**Task prompt**
Do any lines in the data below contain "production"? If so, copy every one of them.

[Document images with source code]
######

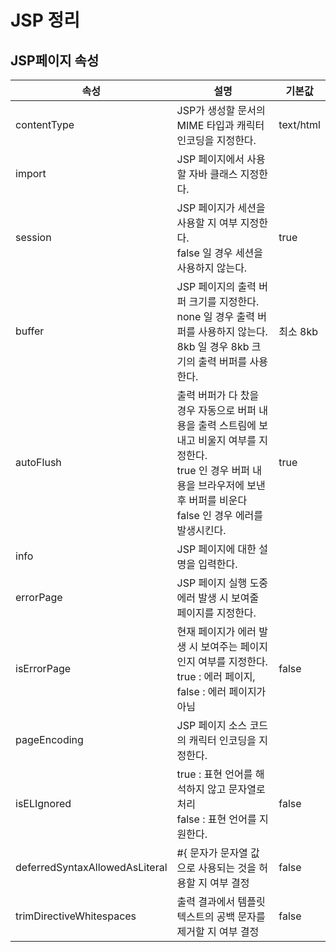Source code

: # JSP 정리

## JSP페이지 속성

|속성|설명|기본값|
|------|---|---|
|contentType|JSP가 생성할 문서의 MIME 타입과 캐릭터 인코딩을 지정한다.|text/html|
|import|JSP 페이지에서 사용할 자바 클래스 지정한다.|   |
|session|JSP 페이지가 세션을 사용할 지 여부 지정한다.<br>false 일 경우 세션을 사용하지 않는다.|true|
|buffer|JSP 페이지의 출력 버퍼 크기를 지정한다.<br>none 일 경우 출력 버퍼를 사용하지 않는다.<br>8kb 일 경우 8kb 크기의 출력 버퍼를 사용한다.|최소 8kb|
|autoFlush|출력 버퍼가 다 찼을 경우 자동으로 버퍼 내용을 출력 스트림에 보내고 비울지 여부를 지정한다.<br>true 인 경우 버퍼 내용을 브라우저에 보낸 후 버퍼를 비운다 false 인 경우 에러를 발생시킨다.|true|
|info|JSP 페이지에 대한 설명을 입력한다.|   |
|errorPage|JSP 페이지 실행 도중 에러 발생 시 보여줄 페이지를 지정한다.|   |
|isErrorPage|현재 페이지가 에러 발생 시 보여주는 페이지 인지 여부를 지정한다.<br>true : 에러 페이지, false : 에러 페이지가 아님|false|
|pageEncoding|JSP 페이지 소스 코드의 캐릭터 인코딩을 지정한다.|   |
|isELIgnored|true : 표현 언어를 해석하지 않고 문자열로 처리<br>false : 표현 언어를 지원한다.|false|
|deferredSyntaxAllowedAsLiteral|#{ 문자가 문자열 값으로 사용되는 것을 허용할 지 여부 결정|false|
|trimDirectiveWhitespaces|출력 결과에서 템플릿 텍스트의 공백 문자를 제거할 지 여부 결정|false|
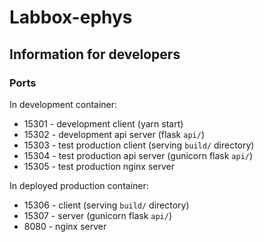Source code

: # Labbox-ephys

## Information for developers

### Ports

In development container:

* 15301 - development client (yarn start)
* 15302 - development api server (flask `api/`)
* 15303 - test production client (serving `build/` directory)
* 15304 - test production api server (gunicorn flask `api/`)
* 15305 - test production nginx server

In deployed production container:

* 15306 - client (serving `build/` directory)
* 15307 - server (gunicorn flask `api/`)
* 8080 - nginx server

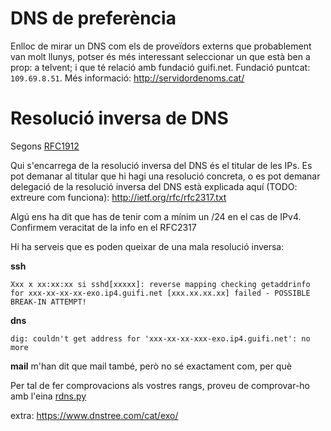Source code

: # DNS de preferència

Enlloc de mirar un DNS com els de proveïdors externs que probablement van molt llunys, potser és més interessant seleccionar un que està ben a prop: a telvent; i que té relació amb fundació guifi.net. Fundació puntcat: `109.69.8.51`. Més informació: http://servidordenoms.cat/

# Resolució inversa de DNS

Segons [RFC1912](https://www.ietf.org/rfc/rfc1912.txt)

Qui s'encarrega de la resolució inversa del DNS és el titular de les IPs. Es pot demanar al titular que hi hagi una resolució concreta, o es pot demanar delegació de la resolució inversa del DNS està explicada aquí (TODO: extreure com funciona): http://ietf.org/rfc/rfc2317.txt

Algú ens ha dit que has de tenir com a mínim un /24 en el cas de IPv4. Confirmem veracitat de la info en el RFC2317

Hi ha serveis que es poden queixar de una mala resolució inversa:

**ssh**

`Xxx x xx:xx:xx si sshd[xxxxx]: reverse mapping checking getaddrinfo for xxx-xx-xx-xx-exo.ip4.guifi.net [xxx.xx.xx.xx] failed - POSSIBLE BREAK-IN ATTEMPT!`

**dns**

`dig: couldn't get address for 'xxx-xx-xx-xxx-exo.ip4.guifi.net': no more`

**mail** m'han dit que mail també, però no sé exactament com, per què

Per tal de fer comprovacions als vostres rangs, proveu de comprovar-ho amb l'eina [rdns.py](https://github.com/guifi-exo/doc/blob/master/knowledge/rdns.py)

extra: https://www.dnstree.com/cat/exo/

######

**Result of the exercise**
* 15303 - test production client (serving `build/` directory)
* 15304 - test production api server (gunicorn flask `api/`)
* 15305 - test production nginx server
In deployed production container:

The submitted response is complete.